Талантливые и одарённые люди крайне редко и трудно сбиваются в стаи. Хотя бы по той причине, что стая должна иметь Вожака и всех остальных Ведомых.
Каждый же из таких одарённостей сам был явно выраженным Ведущим. И быть ведомым ему было невыносимо трудно.
Не иначе, как Господь их благословил на это!
А, быть может, всё проще?! И их объединила не Высшая Сила, а неизбывная, великая любовь к бардовской песни?! Да ещё умение любить удачу в чужих руках, что дано только большим талантам.
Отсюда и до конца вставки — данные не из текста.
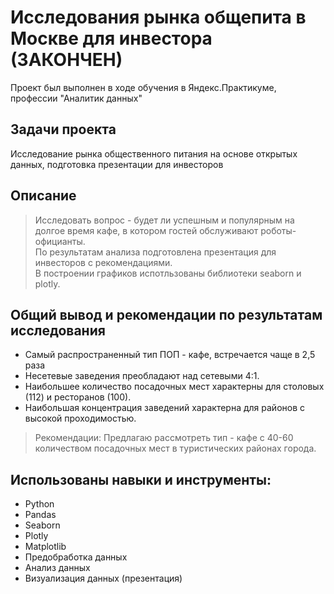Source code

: # Исследования рынка общепита в Москве для инвестора (ЗАКОНЧЕН)
Проект был выполнен в ходе обучения в Яндекс.Практикуме, профессии "Аналитик данных"
## Задачи проекта
Исследование рынка общественного питания на основе открытых данных, подготовка презентации для инвесторов
## Описание
> Исследовать вопрос - будет ли успешным и популярным на долгое время кафе, в котором гостей обслуживают роботы-официанты.    
> По результатам анализа подготовлена презентация для инвесторов с рекомендациями.    
> В построении графиков испотльзованы библиотеки seaborn и plotly.   
## Общий вывод и рекомендации по результатам исследования
* Самый распространенный тип ПОП - кафе, встречается чаще в 2,5 раза
* Несетевые заведения преобладают над сетевыми 4:1.
* Наибольшее количество посадочных мест характерны для столовых (112) и ресторанов (100).
* Наибольшая концентрация заведений характерна для районов с высокой проходимостью.
>Рекомендации:
>Предлагаю рассмотреть тип - кафе с 40-60 количеством посадочных мест в туристических районах города.
## Использованы навыки и инструменты:
* Python
* Pandas
* Seaborn
* Plotly
* Matplotlib
* Предобработка данных
* Анализ данных
* Визуализация данных (презентация)

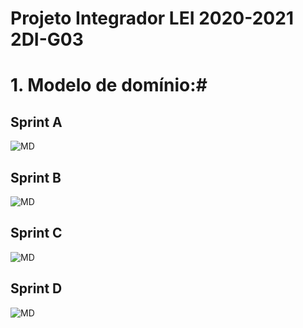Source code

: Projeto Integrador LEI 2020-2021 2DI-G03
===========================================

# 1. Modelo de domínio:#

## Sprint A ##

![MD](SprintA/md/md.svg)

## Sprint B ##

![MD](SprintB/md/md.svg)

## Sprint C ##

![MD](SprintC/md/md.svg)

## Sprint D ##

![MD](SprintD/md/md.svg)

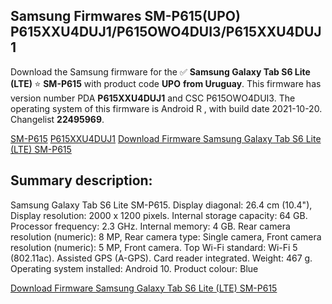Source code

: <h2>Samsung Firmwares SM-P615(UPO) P615XXU4DUJ1/P615OWO4DUI3/P615XXU4DUJ1</h2>
Download the Samsung firmware for the ✅ <strong>Samsung Galaxy Tab S6 Lite (LTE) </strong> ⭐ <strong>SM-P615</strong> with product code <strong>UPO</strong> <strong> from Uruguay</strong>. This firmware has version number PDA <strong>P615XXU4DUJ1</strong> and CSC P615OWO4DUI3. The operating system of this firmware is Android R , with build date 2021-10-20. Changelist <strong>22495969</strong>.


[SM-P615](https://samfirm.shop/samsung/model/SM-P615)
[P615XXU4DUJ1](https://samfirm.shop/samsung/pda/P615XXU4DUJ1)
[Download Firmware Samsung Galaxy Tab S6 Lite (LTE) SM-P615](https://samfirm.shop/samsung/firmware/466572)
<h2>Summary description:</h2>
<p>Samsung Galaxy Tab S6 Lite SM-P615. Display diagonal: 26.4 cm (10.4"), Display resolution: 2000 x 1200 pixels. Internal storage capacity: 64 GB. Processor frequency: 2.3 GHz. Internal memory: 4 GB. Rear camera resolution (numeric): 8 MP, Rear camera type: Single camera, Front camera resolution (numeric): 5 MP, Front camera. Top Wi-Fi standard: Wi-Fi 5 (802.11ac). Assisted GPS (A-GPS). Card reader integrated. Weight: 467 g. Operating system installed: Android 10. Product colour: Blue</p>


[Download Firmware Samsung Galaxy Tab S6 Lite (LTE) SM-P615](https://samfirm.shop/samsung/firmware/466572)

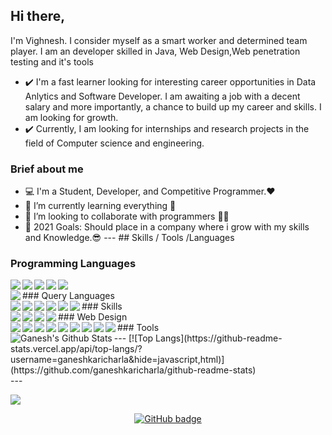 ## Hi there,
I'm Vighnesh. I consider myself as a smart worker and determined team player. 
I am an developer skilled in Java, Web Design,Web penetration testing and it's tools 
- ✔️ I'm a fast learner looking for interesting career opportunities in Data Anlytics and Software Developer. 
I am awaiting a job with a decent salary and more importantly, a chance to build up my career and skills. 
I am looking for growth. 
- ✔️ Currently, I am looking for internships and research projects in the field of Computer science and engineering. 
### Brief about me 
- 💻 I'm a Student, Developer, and Competitive Programmer.❤ 
- 🌱 I’m currently learning everything 🤣 
- 👯 I’m looking to collaborate with programmers 🤖🤖 
- 🥅 2021 Goals: Should place in a company where i grow with my skills and Knowledge.😎 
--- ## Skills 
/ Tools /Languages 
### Programming Languages 
<img align="left" src="https://img.shields.io/badge/-C-blue"/> 
<img align="left" src="https://img.shields.io/badge/-C++-blueviolet"/> 
<img align="left" src="https://img.shields.io/badge/-JAVA-red"/> 
<img align="left" src="https://img.shields.io/badge/-PYTHON-yellow"/> 
<img align="left" src="https://img.shields.io/badge/-R Language-blue"/> 
<br/> 
### Query Languages 
<img align="left" src="https://img.shields.io/badge/-SQL-yellowgreen"/> 
<br/> 
### Skills 
<img align="left" src="https://img.shields.io/badge/-DATA ANALYSIS-yellow"/> 
<img align="left" src="https://img.shields.io/badge/-MACHINE LEARNING-green"/> 
<img align="left" src="https://img.shields.io/badge/-COMPETITIVE PROGRAMMING-red"/> 
<img align="left" src="https://img.shields.io/badge/-GRAPHIC DESIGN-blue"/> 
<img align="left" src="https://img.shields.io/badge/-DATA STRUCTURES AND ALGORITHMS-orange"/> 
<img align="left" src="https://img.shields.io/badge/-IT AUTOMATION-blueviolet"/> <br/>
### Web Design
<img align="left" src="https://img.shields.io/badge/-HTML-orange"/>
<img align="left" src="https://img.shields.io/badge/-CSS-yellow"/> 
<img align="left" src="https://img.shields.io/badge/-JAVASCRIPT-orange"/>
<img align="left" src="https://img.shields.io/badge/-BOOTSTRAP-green"/> <br/> 
### Tools 
<img align="left" src="https://img.shields.io/badge/-VSCODE-blue"/>
<img align="left" src="https://img.shields.io/badge/-GIT-green"/> 
<img align="left" src="https://img.shields.io/badge/-JUPYTER-orange"/> 
<img align="left" src="https://img.shields.io/badge/-MSOFFICE-red"/> 
<img align="left" src="https://img.shields.io/badge/-ORACLE-yellow"/>
<img align="left" src="https://img.shields.io/badge/-DOCKER-blue"/> 
<img align="left" src="https://img.shields.io/badge/-TERMINAL-orange"/> 
<img align="left" src="https://img.shields.io/badge/-IBM WATSON-yellowgreen"/> 
<img align="left" src="https://img.shields.io/badge/-PHOTOSHOP-blue"/> <br/> 
--- <img align="left" alt="Ganesh's Github Stats" src="https://github-readme-stats.vercel.app/api?username=ganeshkaricharla&show_icons=true&hide_border=true&theme=radical" /> 
[![Top Langs](https://github-readme-stats.vercel.app/api/top-langs/?username=ganeshkaricharla&hide=javascript,html)](https://github.com/ganeshkaricharla/github-readme-stats) <br/> --- <p align="left"> <img src="https://profile-counter.glitch.me/ganeshkaricharla/count.svg"/> </p> <p align="center"> <a href="https://github.com/ganeshkaricharla?tab=followers"> <img src="https://img.shields.io/github/followers/ganeshkaricharla?label=Followers&logo=GitHub&style=for-the-badge" alt="GitHub badge" /> </a> </p>
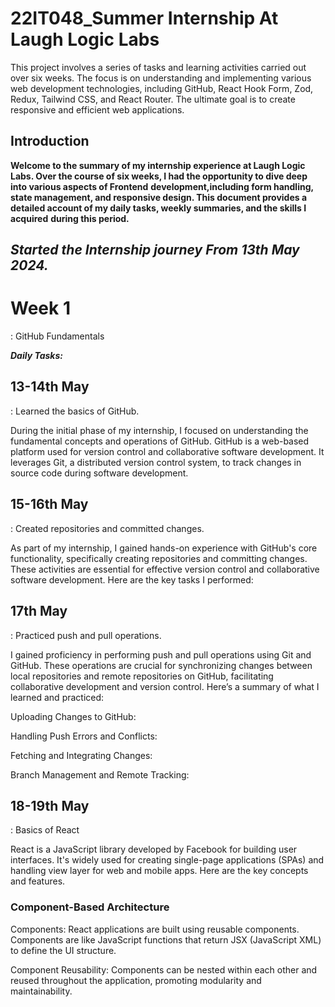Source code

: # 22IT048_Summer Internship At Laugh Logic Labs

This project involves a series of tasks and learning activities carried out over six weeks. The focus is on understanding and implementing various web development technologies, including GitHub, React Hook Form, Zod, Redux, Tailwind CSS, and React Router. The ultimate goal is to create responsive and efficient web applications.

**<h2>Introduction</h2>**

**Welcome to the summary of my internship experience at Laugh Logic Labs. Over the course of six weeks, I had the opportunity to dive deep into various aspects of Frontend** **development,including form handling, state management, and responsive design. This document provides a detailed account of my daily tasks, weekly summaries, and the skills I acquired** **during this period.**

**<h2><i>Started the Internship journey From 13th May 2024.</i></h2>**


**<h1>Week 1</h1>** : GitHub Fundamentals

**<i>Daily Tasks:</i>**

**<h2>13-14th May</h2>** : Learned the basics of GitHub.

During the initial phase of my internship, I focused on understanding the fundamental concepts and operations of GitHub. GitHub is a web-based platform used for version control and collaborative software development. It leverages Git, a distributed version control system, to track changes in source code during software development.

**<h2>15-16th May</h2>** : Created repositories and committed changes.

As part of my internship, I gained hands-on experience with GitHub's core functionality, specifically creating repositories and committing changes. These activities are essential for effective version control and collaborative software development. Here are the key tasks I performed:

**<h2>17th May</h2>** : Practiced push and pull operations.

I gained proficiency in performing push and pull operations using Git and GitHub. These operations are crucial for synchronizing changes between local repositories and remote repositories on GitHub, facilitating collaborative development and version control. Here’s a summary of what I learned and practiced:

Uploading Changes to GitHub:

Handling Push Errors and Conflicts:

Fetching and Integrating Changes:

Branch Management and Remote Tracking:

**<h2>18-19th May</h2>**: Basics of React

React is a JavaScript library developed by Facebook for building user interfaces. It's widely used for creating single-page applications (SPAs) and handling view layer for web and mobile apps. Here are the key concepts and features.

**<h3>Component-Based Architecture</h3>**

Components: React applications are built using reusable components. Components are like JavaScript functions that return JSX (JavaScript XML) to define the UI structure.

Component Reusability: Components can be nested within each other and reused throughout the application, promoting modularity and maintainability.




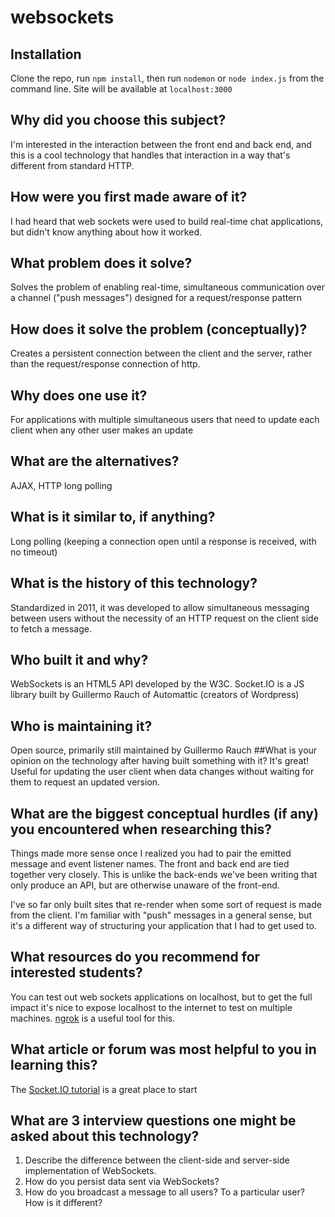 # websockets
## Installation
  Clone the repo, run `npm install`, then run `nodemon` or `node index.js` from the command line. Site will be available at `localhost:3000`

## Why did you choose this subject?
  I'm interested in the interaction between the front end and back end, and this is a cool technology that handles that interaction in a way that's different from standard HTTP.
## How were you first made aware of it?
  I had heard that web sockets were used to build real-time chat applications, but didn't know anything about how it worked.
## What problem does it solve?
  Solves the problem of enabling real-time, simultaneous communication over a channel ("push messages") designed for a request/response pattern
## How does it solve the problem (conceptually)?
  Creates a persistent connection between the client and the server, rather than the request/response connection of http.
## Why does one use it?
  For applications with multiple simultaneous users that need to update each client when any other user makes an update
## What are the alternatives?
  AJAX, HTTP long polling
## What is it similar to, if anything?
  Long polling (keeping a connection open until a response is received, with no timeout)
## What is the history of this technology?
  Standardized in 2011, it was developed to allow simultaneous messaging between users without the necessity of an HTTP request on the client side to fetch a message.
## Who built it and why?
  WebSockets is an HTML5 API developed by the W3C. Socket.IO is a JS library built by Guillermo Rauch of Automattic (creators of Wordpress)
## Who is maintaining it?
  Open source, primarily still maintained by Guillermo Rauch
##What is your opinion on the technology after having built something with it?
  It's great! Useful for updating the user client when data changes without waiting for them to request an updated version.
## What are the biggest conceptual hurdles (if any) you encountered when researching this?
  Things made more sense once I realized you had to pair the emitted message and event listener names. The front and back end are tied together very closely. This is unlike the back-ends we've been writing that only produce an API, but are otherwise unaware of the front-end.

  I've so far only built sites that re-render when some sort of request is made from the client. I'm familiar with "push" messages in a general sense, but it's a different way of structuring your application that I had to get used to.
## What resources do you recommend for interested students?
  You can test out web sockets applications on localhost, but to get the full impact it's nice to expose localhost to the internet to test on multiple machines. [ngrok](https://ngrok.com/) is a useful tool for this.
## What article or forum was most helpful to you in learning this?
  The [Socket.IO tutorial](http://socket.io/get-started/chat/) is a great place to start
## What are 3 interview questions one might be asked about this technology?
1. Describe the difference between the client-side and server-side implementation of WebSockets.
2. How do you persist data sent via WebSockets?
3. How do you broadcast a message to all users? To a particular user? How is it different?
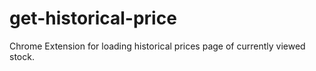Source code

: # get-historical-price
Chrome Extension for loading historical prices page of currently viewed stock.

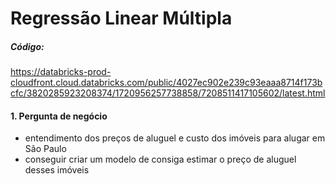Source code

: # Regressão Linear Múltipla

##### Código:
https://databricks-prod-cloudfront.cloud.databricks.com/public/4027ec902e239c93eaaa8714f173bcfc/3820285923208374/1720956257738858/7208511417105602/latest.html

#### 1. Pergunta de negócio

* entendimento dos preços de aluguel e custo dos imóveis para alugar em São Paulo
* conseguir criar um modelo de consiga estimar o preço de aluguel desses imóveis
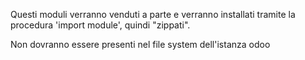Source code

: Questi moduli verranno venduti a parte e verranno installati tramite la procedura 'import module', quindi "zippati".

Non dovranno essere presenti nel file system dell'istanza odoo
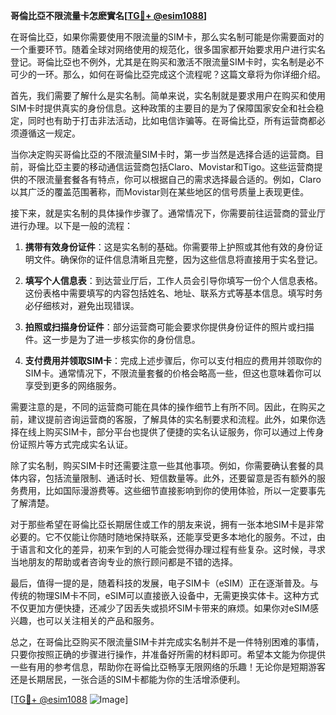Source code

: **哥倫比亞不限流量卡怎麽實名[[TG💪+ @esim1088](https://t.me/s/esim1088)]**

在哥倫比亞，如果你需要使用不限流量的SIM卡，那么实名制可能是你需要面对的一个重要环节。随着全球对网络使用的规范化，很多国家都开始要求用户进行实名登记。哥倫比亞也不例外，尤其是在购买和激活不限流量SIM卡时，实名制是必不可少的一环。那么，如何在哥倫比亞完成这个流程呢？这篇文章将为你详细介绍。

首先，我们需要了解什么是实名制。简单来说，实名制就是要求用户在购买和使用SIM卡时提供真实的身份信息。这种政策的主要目的是为了保障国家安全和社会稳定，同时也有助于打击非法活动，比如电信诈骗等。在哥倫比亞，所有运营商都必须遵循这一规定。

当你决定购买哥倫比亞的不限流量SIM卡时，第一步当然是选择合适的运营商。目前，哥倫比亞主要的移动通信运营商包括Claro、Movistar和Tigo。这些运营商提供的不限流量套餐各有特点，你可以根据自己的需求选择最合适的。例如，Claro以其广泛的覆盖范围著称，而Movistar则在某些地区的信号质量上表现更佳。

接下来，就是实名制的具体操作步骤了。通常情况下，你需要前往运营商的营业厅进行办理。以下是一般的流程：

1. **携带有效身份证件**：这是实名制的基础。你需要带上护照或其他有效的身份证明文件。确保你的证件信息清晰且完整，因为这些信息将直接用于实名登记。

2. **填写个人信息表**：到达营业厅后，工作人员会引导你填写一份个人信息表格。这份表格中需要填写的内容包括姓名、地址、联系方式等基本信息。填写时务必仔细核对，避免出现错误。

3. **拍照或扫描身份证件**：部分运营商可能会要求你提供身份证件的照片或扫描件。这一步是为了进一步核实你的身份信息。

4. **支付费用并领取SIM卡**：完成上述步骤后，你可以支付相应的费用并领取你的SIM卡。通常情况下，不限流量套餐的价格会略高一些，但这也意味着你可以享受到更多的网络服务。

需要注意的是，不同的运营商可能在具体的操作细节上有所不同。因此，在购买之前，建议提前咨询运营商的客服，了解具体的实名制要求和流程。此外，如果你选择在线上购买SIM卡，部分平台也提供了便捷的实名认证服务，你可以通过上传身份证照片等方式完成实名认证。

除了实名制，购买SIM卡时还需要注意一些其他事项。例如，你需要确认套餐的具体内容，包括流量限制、通话时长、短信数量等。此外，还要留意是否有额外的服务费用，比如国际漫游费等。这些细节直接影响到你的使用体验，所以一定要事先了解清楚。

对于那些希望在哥倫比亞长期居住或工作的朋友来说，拥有一张本地SIM卡是非常必要的。它不仅能让你随时随地保持联系，还能享受更多本地化的服务。不过，由于语言和文化的差异，初来乍到的人可能会觉得办理过程有些复杂。这时候，寻求当地朋友的帮助或者咨询专业的旅行顾问都是不错的选择。

最后，值得一提的是，随着科技的发展，电子SIM卡（eSIM）正在逐渐普及。与传统的物理SIM卡不同，eSIM可以直接嵌入设备中，无需更换实体卡。这种方式不仅更加方便快捷，还减少了因丢失或损坏SIM卡带来的麻烦。如果你对eSIM感兴趣，也可以关注相关的产品和服务。

总之，在哥倫比亞购买不限流量SIM卡并完成实名制并不是一件特别困难的事情，只要你按照正确的步骤进行操作，并准备好所需的材料即可。希望本文能为你提供一些有用的参考信息，帮助你在哥倫比亞畅享无限网络的乐趣！无论你是短期游客还是长期居民，一张合适的SIM卡都能为你的生活增添便利。

[[TG💪+ @esim1088](https://t.me/s/esim1088) ![Image](https://i.postimg.cc/4NQfJmqS/Snipaste-2025-05-13-00-14-12.png)]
Каждый из этих щедро наделённых Небом людей, знал и любил множество песен своих коллег. Подобно тому, как любой мало-мальски стОящий поэт знает множество стихов других поэтов и наслаждается их декламацией.
Наслаждаться и радоваться удаче ближнего это дано талантам…
Так и эти замечательные люди исполняли не только песни тех, кто стоял на сцене, но и тех, кого на ней не было. И тех, кого уже не было на свете…
И как исполняли! Я, читающему эти строки, советую в поисковике набрать название этого ансамбля или, что ещё лучше, купить диски с концертом этого ансамбля. Если только этот человек имеет хоть какой-то музыкальный слух и не глуп как пробка, то он получит незабываемое наслаждение…
Бардовская песня, кроме перечисленных выше достоинств, имела ещё и мощный заряд творчества – она заражала этим самым творчеством и слушателей, и её исполнителей. Если кто-то влюблялся в бардовскую песню, то он вскоре начинал и сам мурлыкать что-то своё. Сначала робко и не очень умело. Только для себя. А потом, осмелев выходил на публику. А реакция публики ставила самую честную и беспристрастную оценку, да так, что отрезвляла даже самого самовлюблённого автора и либо поощряла его к творчеству, либо отваживала от оного.
…Но вернёмся к Владивостоку, гитаре и моим попыткам остаться в песне.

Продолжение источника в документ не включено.